Ай да лихие и удалые петропавловские автобусы!
— Да-а-авай прокачу, начальник! — восклицает кто-то сочным и грубым голосом над самым ухом мамы Тарасика.
— Ага! — говорит стармех. — А вы мне не верили, Соня. Вот вам налицо «Москвич».
— Мне вовсе не хочется, — бормочет мама Тарасика.
— Вам хочется, Соня, — уверяет ее стармех. — И, согласитесь, как же не прокатить?! Разве после этого я смогу глядеть в глаза Боголюбову?
Шофер и стармех подхватывают ее под локти.
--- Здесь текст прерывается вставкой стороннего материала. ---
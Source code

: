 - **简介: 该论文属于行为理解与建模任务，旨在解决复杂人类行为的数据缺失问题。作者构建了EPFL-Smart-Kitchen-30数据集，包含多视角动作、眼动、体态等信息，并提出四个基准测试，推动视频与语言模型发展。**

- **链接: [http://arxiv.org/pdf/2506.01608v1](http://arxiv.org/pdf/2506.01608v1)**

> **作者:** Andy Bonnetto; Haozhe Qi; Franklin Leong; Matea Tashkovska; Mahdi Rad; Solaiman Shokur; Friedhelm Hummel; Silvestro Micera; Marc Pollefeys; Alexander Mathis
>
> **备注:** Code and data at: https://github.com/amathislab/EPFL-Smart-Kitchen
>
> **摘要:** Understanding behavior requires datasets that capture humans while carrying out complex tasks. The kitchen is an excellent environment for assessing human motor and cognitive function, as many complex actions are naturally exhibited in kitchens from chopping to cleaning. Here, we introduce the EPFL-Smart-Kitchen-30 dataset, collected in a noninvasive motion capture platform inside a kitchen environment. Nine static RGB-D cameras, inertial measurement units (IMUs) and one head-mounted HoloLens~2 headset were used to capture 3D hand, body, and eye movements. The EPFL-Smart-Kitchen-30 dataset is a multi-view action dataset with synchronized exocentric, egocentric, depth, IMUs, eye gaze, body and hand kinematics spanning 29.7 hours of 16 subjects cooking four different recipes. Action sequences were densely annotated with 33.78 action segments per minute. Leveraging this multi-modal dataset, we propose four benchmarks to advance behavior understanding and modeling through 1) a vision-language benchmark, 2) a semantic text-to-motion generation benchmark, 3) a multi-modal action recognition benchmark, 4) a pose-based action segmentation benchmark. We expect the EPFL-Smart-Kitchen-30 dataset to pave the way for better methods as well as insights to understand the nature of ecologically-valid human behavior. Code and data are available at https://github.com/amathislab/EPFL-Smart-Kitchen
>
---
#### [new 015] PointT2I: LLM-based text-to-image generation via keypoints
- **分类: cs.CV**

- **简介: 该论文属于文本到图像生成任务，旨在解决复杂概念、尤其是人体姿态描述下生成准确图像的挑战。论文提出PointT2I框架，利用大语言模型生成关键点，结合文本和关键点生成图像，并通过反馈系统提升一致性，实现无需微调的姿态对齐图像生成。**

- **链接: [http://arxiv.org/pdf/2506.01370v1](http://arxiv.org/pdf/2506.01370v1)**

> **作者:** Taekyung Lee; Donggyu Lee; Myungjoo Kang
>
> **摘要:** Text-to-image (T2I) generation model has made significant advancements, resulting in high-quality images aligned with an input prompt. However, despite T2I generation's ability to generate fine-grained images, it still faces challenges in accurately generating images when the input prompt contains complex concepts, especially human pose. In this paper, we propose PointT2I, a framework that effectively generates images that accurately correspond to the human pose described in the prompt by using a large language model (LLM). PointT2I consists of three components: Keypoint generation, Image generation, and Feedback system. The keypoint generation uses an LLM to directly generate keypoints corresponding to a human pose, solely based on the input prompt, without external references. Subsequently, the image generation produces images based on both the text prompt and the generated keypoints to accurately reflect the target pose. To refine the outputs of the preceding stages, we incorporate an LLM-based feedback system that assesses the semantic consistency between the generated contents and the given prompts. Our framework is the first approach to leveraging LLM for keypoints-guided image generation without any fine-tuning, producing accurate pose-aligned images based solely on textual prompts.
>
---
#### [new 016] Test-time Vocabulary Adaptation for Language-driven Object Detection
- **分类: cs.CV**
Ее впихивают в машину.
— Я ничего не увижу!.. Тут маленькие окошки! — говорит мама.
— Пошел! — приказывает шофер машине так грозно и коротко, как будто бы она конь.
Стармех и мама Тарасика ударяются головами о вздрагивающую покрышку ветхого, разбитого на петропавловских трассах, многострадального «Москвича».
— Э-эй! — говорит шофер.
И «Москвич», не теряя времени и не давая маме Тарасика открыть дверцу и выскочить на дощатую мостовую, рвется вперед: набирает скорость.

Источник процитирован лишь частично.